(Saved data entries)

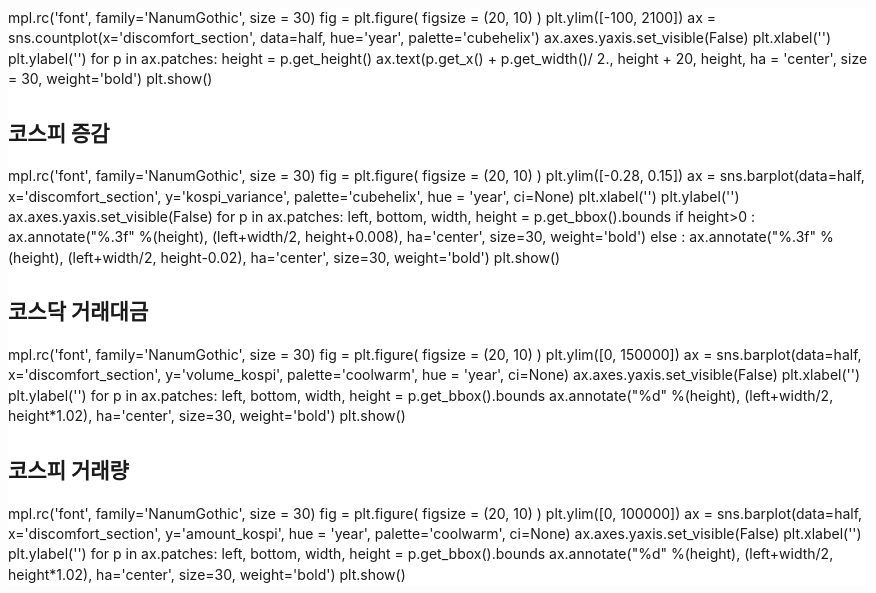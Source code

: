 mpl.rc('font', family='NanumGothic', size = 30)
fig = plt.figure( figsize = (20, 10) )
plt.ylim([-100, 2100])
ax = sns.countplot(x='discomfort_section', data=half, hue='year', palette='cubehelix')
ax.axes.yaxis.set_visible(False)
plt.xlabel('')
plt.ylabel('')
for p in ax.patches:
  height = p.get_height()
  ax.text(p.get_x() + p.get_width()/ 2., height + 20, height, ha = 'center', size = 30, weight='bold')
plt.show()

## 코스피 증감

mpl.rc('font', family='NanumGothic', size = 30)
fig = plt.figure( figsize = (20, 10) )
plt.ylim([-0.28, 0.15])
ax = sns.barplot(data=half, x='discomfort_section', y='kospi_variance', palette='cubehelix', hue = 'year', ci=None)
plt.xlabel('')
plt.ylabel('')
ax.axes.yaxis.set_visible(False)
for p in ax.patches:
  left, bottom, width, height = p.get_bbox().bounds
  if height>0 :
    ax.annotate("%.3f" %(height), (left+width/2, height+0.008), ha='center', size=30, weight='bold')
  else :
    ax.annotate("%.3f" %(height), (left+width/2, height-0.02), ha='center', size=30, weight='bold')
plt.show()

## 코스닥 거래대금

mpl.rc('font', family='NanumGothic', size = 30)
fig = plt.figure( figsize = (20, 10) )
plt.ylim([0, 150000])
ax = sns.barplot(data=half, x='discomfort_section', y='volume_kospi', palette='coolwarm', hue = 'year', ci=None)
ax.axes.yaxis.set_visible(False)
plt.xlabel('')
plt.ylabel('')
for p in ax.patches:
  left, bottom, width, height = p.get_bbox().bounds
  ax.annotate("%d" %(height), (left+width/2, height*1.02), ha='center', size=30, weight='bold')
plt.show()

## 코스피 거래량

mpl.rc('font', family='NanumGothic', size = 30)
fig = plt.figure( figsize = (20, 10) )
plt.ylim([0, 100000])
ax = sns.barplot(data=half, x='discomfort_section', y='amount_kospi', hue = 'year', palette='coolwarm', ci=None)
ax.axes.yaxis.set_visible(False)
plt.xlabel('')
plt.ylabel('')
for p in ax.patches:
  left, bottom, width, height = p.get_bbox().bounds
  ax.annotate("%d" %(height), (left+width/2, height*1.02), ha='center', size=30, weight='bold')
plt.show()
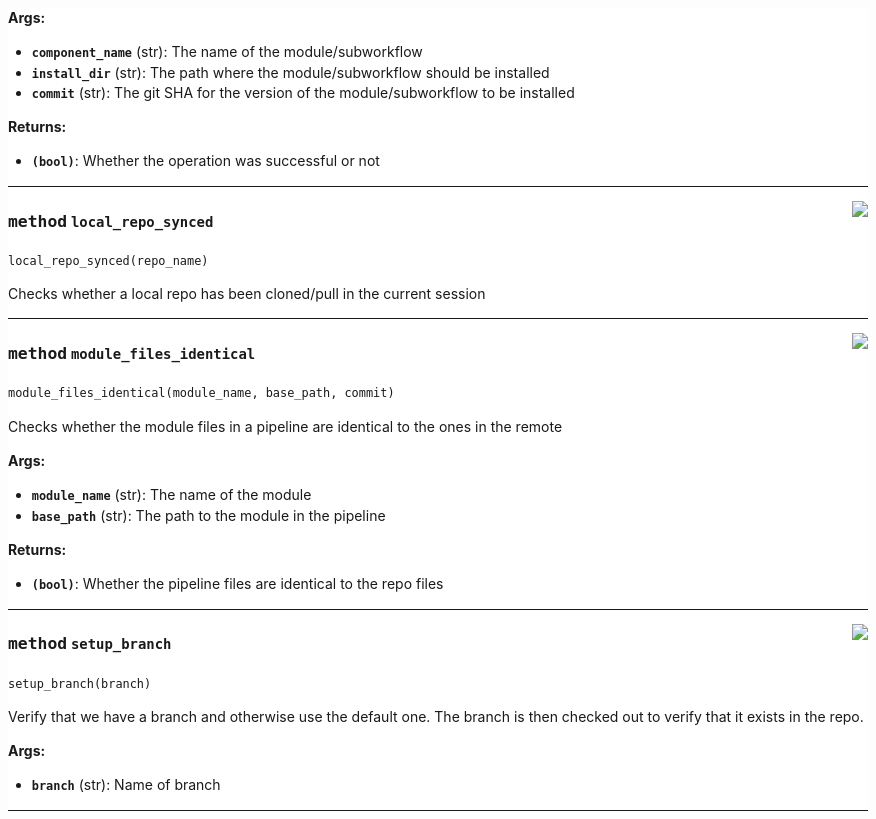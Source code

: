 **Args:**

- <b>`component_name`</b> (str): The name of the module/subworkflow
- <b>`install_dir`</b> (str): The path where the module/subworkflow should be installed
- <b>`commit`</b> (str): The git SHA for the version of the module/subworkflow to be installed

**Returns:**

- <b>`(bool)`</b>: Whether the operation was successful or not

---

<a href="../../../../../../tools/nf_core/synced_repo.py#L67"><img align="right" style="float:right;" src="https://img.shields.io/badge/-source-cccccc?style=flat-square"></a>

### <kbd>method</kbd> `local_repo_synced`

```python
local_repo_synced(repo_name)
```

Checks whether a local repo has been cloned/pull in the current session

---

<a href="../../../../../../tools/nf_core/synced_repo.py#L284"><img align="right" style="float:right;" src="https://img.shields.io/badge/-source-cccccc?style=flat-square"></a>

### <kbd>method</kbd> `module_files_identical`

```python
module_files_identical(module_name, base_path, commit)
```

Checks whether the module files in a pipeline are identical to the ones in the remote

**Args:**

- <b>`module_name`</b> (str): The name of the module
- <b>`base_path`</b> (str): The path to the module in the pipeline

**Returns:**

- <b>`(bool)`</b>: Whether the pipeline files are identical to the repo files

---

<a href="../../../../../../tools/nf_core/synced_repo.py#L160"><img align="right" style="float:right;" src="https://img.shields.io/badge/-source-cccccc?style=flat-square"></a>

### <kbd>method</kbd> `setup_branch`

```python
setup_branch(branch)
```

Verify that we have a branch and otherwise use the default one. The branch is then checked out to verify that it exists in the repo.

**Args:**

- <b>`branch`</b> (str): Name of branch

---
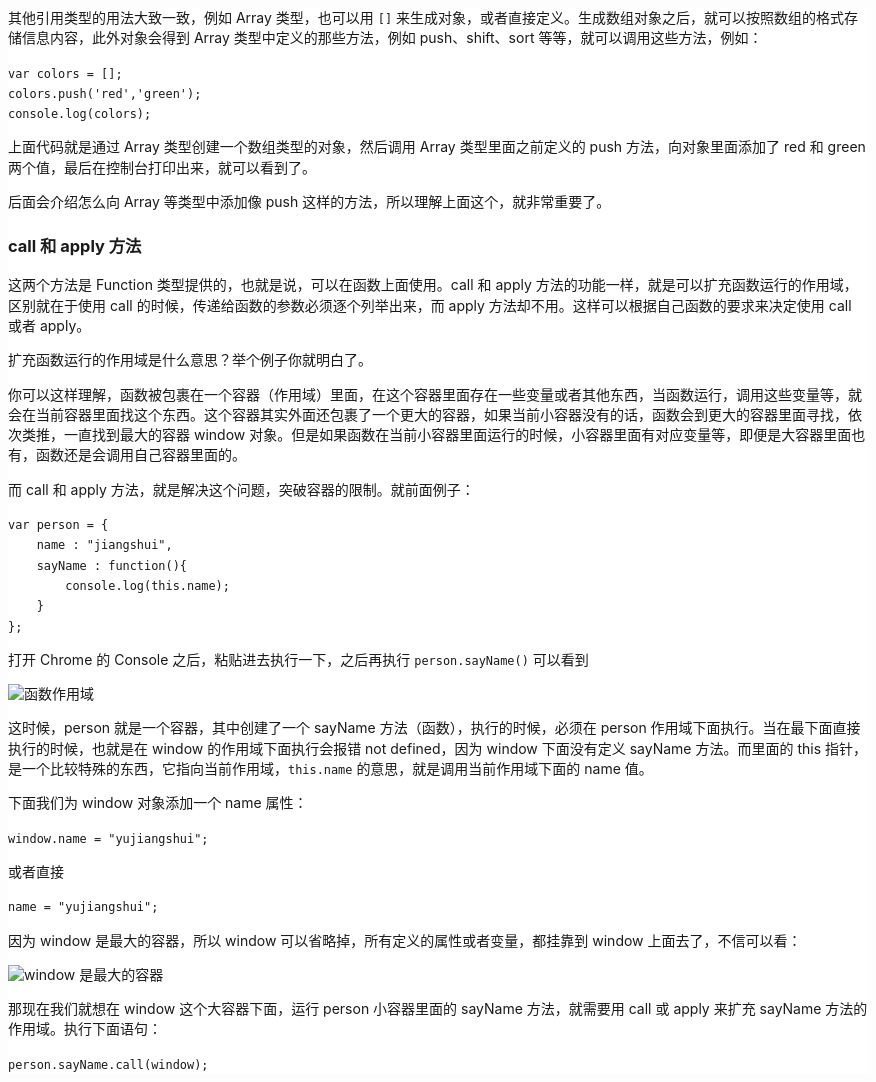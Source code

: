其他引用类型的用法大致一致，例如 Array 类型，也可以用 `[]` 来生成对象，或者直接定义。生成数组对象之后，就可以按照数组的格式存储信息内容，此外对象会得到 Array 类型中定义的那些方法，例如 push、shift、sort 等等，就可以调用这些方法，例如：

    var colors = [];
    colors.push('red','green');
    console.log(colors);
    

上面代码就是通过 Array 类型创建一个数组类型的对象，然后调用 Array 类型里面之前定义的 push 方法，向对象里面添加了 red 和 green 两个值，最后在控制台打印出来，就可以看到了。

后面会介绍怎么向 Array 等类型中添加像 push 这样的方法，所以理解上面这个，就非常重要了。

### call 和 apply 方法

这两个方法是 Function 类型提供的，也就是说，可以在函数上面使用。call 和 apply 方法的功能一样，就是可以扩充函数运行的作用域，区别就在于使用 call 的时候，传递给函数的参数必须逐个列举出来，而 apply 方法却不用。这样可以根据自己函数的要求来决定使用 call 或者 apply。

扩充函数运行的作用域是什么意思？举个例子你就明白了。

你可以这样理解，函数被包裹在一个容器（作用域）里面，在这个容器里面存在一些变量或者其他东西，当函数运行，调用这些变量等，就会在当前容器里面找这个东西。这个容器其实外面还包裹了一个更大的容器，如果当前小容器没有的话，函数会到更大的容器里面寻找，依次类推，一直找到最大的容器 window 对象。但是如果函数在当前小容器里面运行的时候，小容器里面有对应变量等，即便是大容器里面也有，函数还是会调用自己容器里面的。

而 call 和 apply 方法，就是解决这个问题，突破容器的限制。就前面例子：

    var person = {
        name : "jiangshui",
        sayName : function(){
            console.log(this.name);
        }
    };
    

打开 Chrome 的 Console 之后，粘贴进去执行一下，之后再执行 `person.sayName()` 可以看到

![函数作用域](http://jiangshui.b0.upaiyun.com/blog/2014/06/prototype0.png)

这时候，person 就是一个容器，其中创建了一个 sayName 方法（函数），执行的时候，必须在 person 作用域下面执行。当在最下面直接执行的时候，也就是在 window 的作用域下面执行会报错 not defined，因为 window 下面没有定义 sayName 方法。而里面的 this 指针，是一个比较特殊的东西，它指向当前作用域，`this.name` 的意思，就是调用当前作用域下面的 name 值。

下面我们为 window 对象添加一个 name 属性：

    window.name = "yujiangshui";
    

或者直接

    name = "yujiangshui";
    

因为 window 是最大的容器，所以 window 可以省略掉，所有定义的属性或者变量，都挂靠到 window 上面去了，不信可以看：

![window 是最大的容器](http://jiangshui.b0.upaiyun.com/blog/2014/06/prototype1.png)

那现在我们就想在 window 这个大容器下面，运行 person 小容器里面的 sayName 方法，就需要用 call 或 apply 来扩充 sayName 方法的作用域。执行下面语句：

    person.sayName.call(window);
    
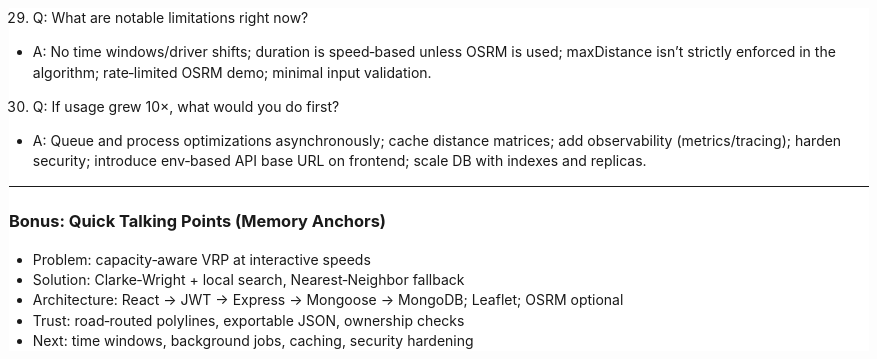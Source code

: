 29) Q: What are notable limitations right now?
- A: No time windows/driver shifts; duration is speed‑based unless OSRM is used; maxDistance isn’t strictly enforced in the algorithm; rate‑limited OSRM demo; minimal input validation.

30) Q: If usage grew 10×, what would you do first?
- A: Queue and process optimizations asynchronously; cache distance matrices; add observability (metrics/tracing); harden security; introduce env‑based API base URL on frontend; scale DB with indexes and replicas.

---

### Bonus: Quick Talking Points (Memory Anchors)
- Problem: capacity‑aware VRP at interactive speeds
- Solution: Clarke‑Wright + local search, Nearest‑Neighbor fallback
- Architecture: React → JWT → Express → Mongoose → MongoDB; Leaflet; OSRM optional
- Trust: road‑routed polylines, exportable JSON, ownership checks
- Next: time windows, background jobs, caching, security hardening
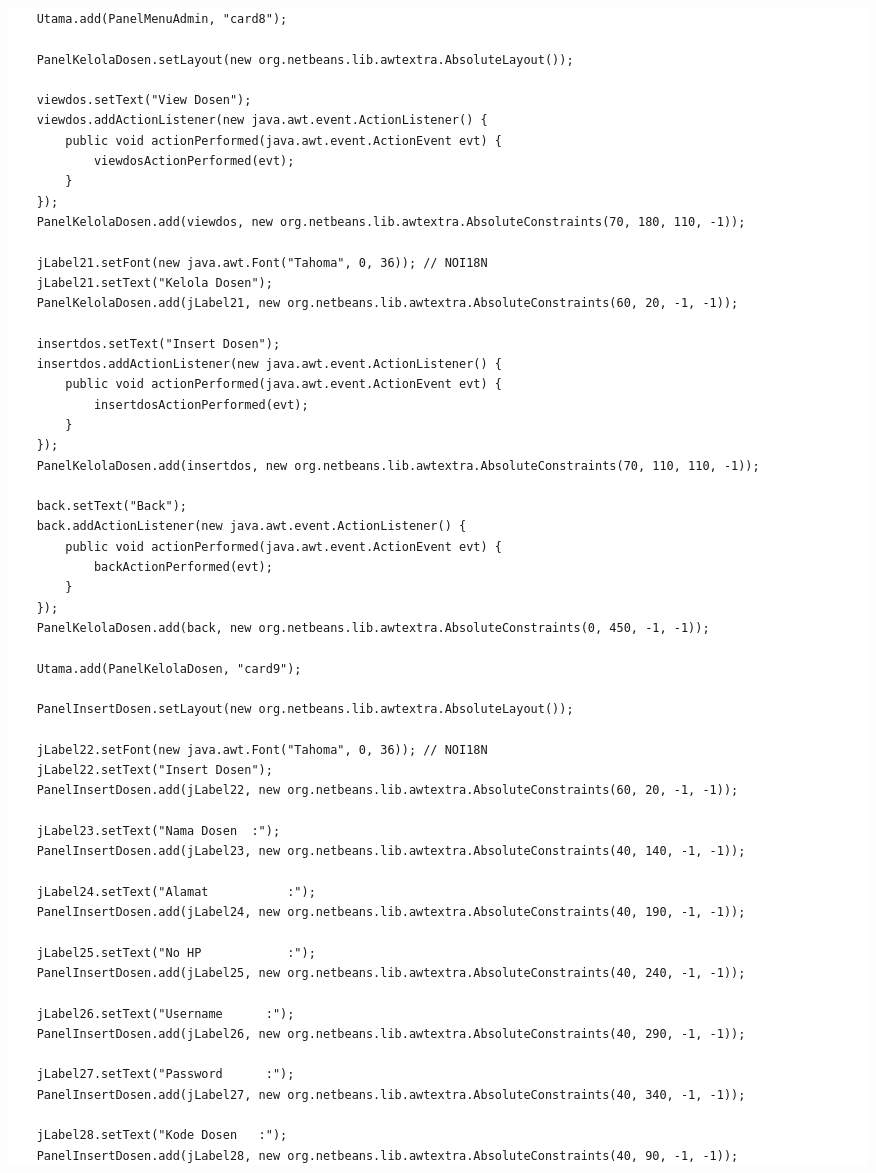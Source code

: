         Utama.add(PanelMenuAdmin, "card8");

        PanelKelolaDosen.setLayout(new org.netbeans.lib.awtextra.AbsoluteLayout());

        viewdos.setText("View Dosen");
        viewdos.addActionListener(new java.awt.event.ActionListener() {
            public void actionPerformed(java.awt.event.ActionEvent evt) {
                viewdosActionPerformed(evt);
            }
        });
        PanelKelolaDosen.add(viewdos, new org.netbeans.lib.awtextra.AbsoluteConstraints(70, 180, 110, -1));

        jLabel21.setFont(new java.awt.Font("Tahoma", 0, 36)); // NOI18N
        jLabel21.setText("Kelola Dosen");
        PanelKelolaDosen.add(jLabel21, new org.netbeans.lib.awtextra.AbsoluteConstraints(60, 20, -1, -1));

        insertdos.setText("Insert Dosen");
        insertdos.addActionListener(new java.awt.event.ActionListener() {
            public void actionPerformed(java.awt.event.ActionEvent evt) {
                insertdosActionPerformed(evt);
            }
        });
        PanelKelolaDosen.add(insertdos, new org.netbeans.lib.awtextra.AbsoluteConstraints(70, 110, 110, -1));

        back.setText("Back");
        back.addActionListener(new java.awt.event.ActionListener() {
            public void actionPerformed(java.awt.event.ActionEvent evt) {
                backActionPerformed(evt);
            }
        });
        PanelKelolaDosen.add(back, new org.netbeans.lib.awtextra.AbsoluteConstraints(0, 450, -1, -1));

        Utama.add(PanelKelolaDosen, "card9");

        PanelInsertDosen.setLayout(new org.netbeans.lib.awtextra.AbsoluteLayout());

        jLabel22.setFont(new java.awt.Font("Tahoma", 0, 36)); // NOI18N
        jLabel22.setText("Insert Dosen");
        PanelInsertDosen.add(jLabel22, new org.netbeans.lib.awtextra.AbsoluteConstraints(60, 20, -1, -1));

        jLabel23.setText("Nama Dosen  :");
        PanelInsertDosen.add(jLabel23, new org.netbeans.lib.awtextra.AbsoluteConstraints(40, 140, -1, -1));

        jLabel24.setText("Alamat           :");
        PanelInsertDosen.add(jLabel24, new org.netbeans.lib.awtextra.AbsoluteConstraints(40, 190, -1, -1));

        jLabel25.setText("No HP            :");
        PanelInsertDosen.add(jLabel25, new org.netbeans.lib.awtextra.AbsoluteConstraints(40, 240, -1, -1));

        jLabel26.setText("Username      :");
        PanelInsertDosen.add(jLabel26, new org.netbeans.lib.awtextra.AbsoluteConstraints(40, 290, -1, -1));

        jLabel27.setText("Password      :");
        PanelInsertDosen.add(jLabel27, new org.netbeans.lib.awtextra.AbsoluteConstraints(40, 340, -1, -1));

        jLabel28.setText("Kode Dosen   :");
        PanelInsertDosen.add(jLabel28, new org.netbeans.lib.awtextra.AbsoluteConstraints(40, 90, -1, -1));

-- WHAT YOU HAVE TO DO --
Every line above that carries the string "是最大的容器" should be copied.

-- TASK OUTPUT --
因为 window 是最大的容器，所以 window 可以省略掉，所有定义的属性或者变量，都挂靠到 window 上面去了，不信可以看：
![window 是最大的容器](http://jiangshui.b0.upaiyun.com/blog/2014/06/prototype1.png)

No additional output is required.